▶ **EXERCISE PROMPT**
From the line containing "20.9 us: 1.49x" down to the line containing "Benchmark hidden because" in the records below, reproduce every line exactly, ends included, and omit all others.

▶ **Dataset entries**
= Beginning of Section =

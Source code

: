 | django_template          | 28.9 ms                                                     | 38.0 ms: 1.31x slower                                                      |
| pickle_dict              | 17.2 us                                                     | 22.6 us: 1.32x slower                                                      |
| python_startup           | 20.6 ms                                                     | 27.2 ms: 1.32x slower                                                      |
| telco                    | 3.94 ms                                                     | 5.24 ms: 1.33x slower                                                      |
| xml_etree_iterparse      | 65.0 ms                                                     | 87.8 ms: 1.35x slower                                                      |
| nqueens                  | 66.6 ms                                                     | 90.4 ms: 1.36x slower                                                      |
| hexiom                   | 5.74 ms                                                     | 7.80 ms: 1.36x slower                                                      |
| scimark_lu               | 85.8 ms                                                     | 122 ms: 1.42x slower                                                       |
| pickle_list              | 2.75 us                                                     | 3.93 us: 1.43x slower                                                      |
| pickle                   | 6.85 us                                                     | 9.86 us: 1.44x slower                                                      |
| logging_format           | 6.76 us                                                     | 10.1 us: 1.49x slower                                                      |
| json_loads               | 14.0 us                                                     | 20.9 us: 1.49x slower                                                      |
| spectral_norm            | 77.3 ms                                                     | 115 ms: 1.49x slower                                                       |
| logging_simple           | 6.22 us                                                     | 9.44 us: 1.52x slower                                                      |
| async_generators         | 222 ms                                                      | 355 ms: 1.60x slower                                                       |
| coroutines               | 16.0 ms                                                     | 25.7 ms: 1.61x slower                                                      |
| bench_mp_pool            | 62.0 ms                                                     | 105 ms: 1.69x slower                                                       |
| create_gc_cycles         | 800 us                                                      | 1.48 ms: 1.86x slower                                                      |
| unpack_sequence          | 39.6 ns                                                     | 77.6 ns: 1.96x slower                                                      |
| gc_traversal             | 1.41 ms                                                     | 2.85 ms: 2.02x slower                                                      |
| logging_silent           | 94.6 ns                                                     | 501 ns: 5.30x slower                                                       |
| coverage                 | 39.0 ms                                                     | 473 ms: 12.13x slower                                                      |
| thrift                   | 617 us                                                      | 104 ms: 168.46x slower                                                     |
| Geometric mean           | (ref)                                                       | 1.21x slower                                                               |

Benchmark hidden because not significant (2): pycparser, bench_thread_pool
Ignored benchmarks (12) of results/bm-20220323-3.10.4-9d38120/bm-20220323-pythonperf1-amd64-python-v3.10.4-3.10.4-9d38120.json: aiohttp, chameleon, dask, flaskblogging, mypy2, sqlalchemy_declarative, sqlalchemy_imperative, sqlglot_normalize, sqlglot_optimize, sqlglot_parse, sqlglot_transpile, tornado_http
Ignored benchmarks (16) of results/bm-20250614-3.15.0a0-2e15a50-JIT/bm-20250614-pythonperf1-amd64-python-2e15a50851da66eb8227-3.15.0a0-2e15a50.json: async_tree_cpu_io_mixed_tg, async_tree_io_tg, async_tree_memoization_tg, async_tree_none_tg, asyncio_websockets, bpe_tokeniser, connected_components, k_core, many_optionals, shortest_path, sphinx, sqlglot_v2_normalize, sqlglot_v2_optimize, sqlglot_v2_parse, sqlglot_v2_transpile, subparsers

= End of Section =
= Beginning of Section =

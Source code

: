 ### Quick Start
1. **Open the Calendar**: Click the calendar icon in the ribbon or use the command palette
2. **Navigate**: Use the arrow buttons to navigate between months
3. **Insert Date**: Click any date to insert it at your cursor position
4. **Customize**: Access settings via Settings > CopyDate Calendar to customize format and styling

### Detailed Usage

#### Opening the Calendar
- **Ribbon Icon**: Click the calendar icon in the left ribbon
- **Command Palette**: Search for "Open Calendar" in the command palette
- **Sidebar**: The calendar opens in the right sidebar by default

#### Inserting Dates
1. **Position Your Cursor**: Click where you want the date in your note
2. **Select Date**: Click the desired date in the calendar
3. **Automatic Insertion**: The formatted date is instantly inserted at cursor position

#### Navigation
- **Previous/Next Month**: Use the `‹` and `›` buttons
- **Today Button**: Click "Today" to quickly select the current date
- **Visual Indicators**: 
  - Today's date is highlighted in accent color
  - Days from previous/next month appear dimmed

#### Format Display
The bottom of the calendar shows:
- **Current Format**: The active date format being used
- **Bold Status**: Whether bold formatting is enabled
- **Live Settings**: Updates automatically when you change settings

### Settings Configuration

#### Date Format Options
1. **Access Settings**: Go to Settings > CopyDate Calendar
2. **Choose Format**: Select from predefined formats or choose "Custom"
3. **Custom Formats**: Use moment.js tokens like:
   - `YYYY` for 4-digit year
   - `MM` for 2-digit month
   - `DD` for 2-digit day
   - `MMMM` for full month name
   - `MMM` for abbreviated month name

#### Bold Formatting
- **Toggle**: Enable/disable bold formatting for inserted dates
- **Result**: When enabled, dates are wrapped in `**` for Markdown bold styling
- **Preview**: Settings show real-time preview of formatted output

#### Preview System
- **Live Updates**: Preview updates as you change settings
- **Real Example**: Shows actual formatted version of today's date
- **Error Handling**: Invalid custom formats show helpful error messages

= End of Section =

▶ **SOLUTION TO THE PROBLEM**
| json_loads               | 14.0 us                                                     | 20.9 us: 1.49x slower                                                      |
| spectral_norm            | 77.3 ms                                                     | 115 ms: 1.49x slower                                                       |
| logging_simple           | 6.22 us                                                     | 9.44 us: 1.52x slower                                                      |
| async_generators         | 222 ms                                                      | 355 ms: 1.60x slower                                                       |
| coroutines               | 16.0 ms                                                     | 25.7 ms: 1.61x slower                                                      |
| bench_mp_pool            | 62.0 ms                                                     | 105 ms: 1.69x slower                                                       |
| create_gc_cycles         | 800 us                                                      | 1.48 ms: 1.86x slower                                                      |
| unpack_sequence          | 39.6 ns                                                     | 77.6 ns: 1.96x slower                                                      |
| gc_traversal             | 1.41 ms                                                     | 2.85 ms: 2.02x slower                                                      |
| logging_silent           | 94.6 ns                                                     | 501 ns: 5.30x slower                                                       |
| coverage                 | 39.0 ms                                                     | 473 ms: 12.13x slower                                                      |
| thrift                   | 617 us                                                      | 104 ms: 168.46x slower                                                     |
| Geometric mean           | (ref)                                                       | 1.21x slower                                                               |

Benchmark hidden because not significant (2): pycparser, bench_thread_pool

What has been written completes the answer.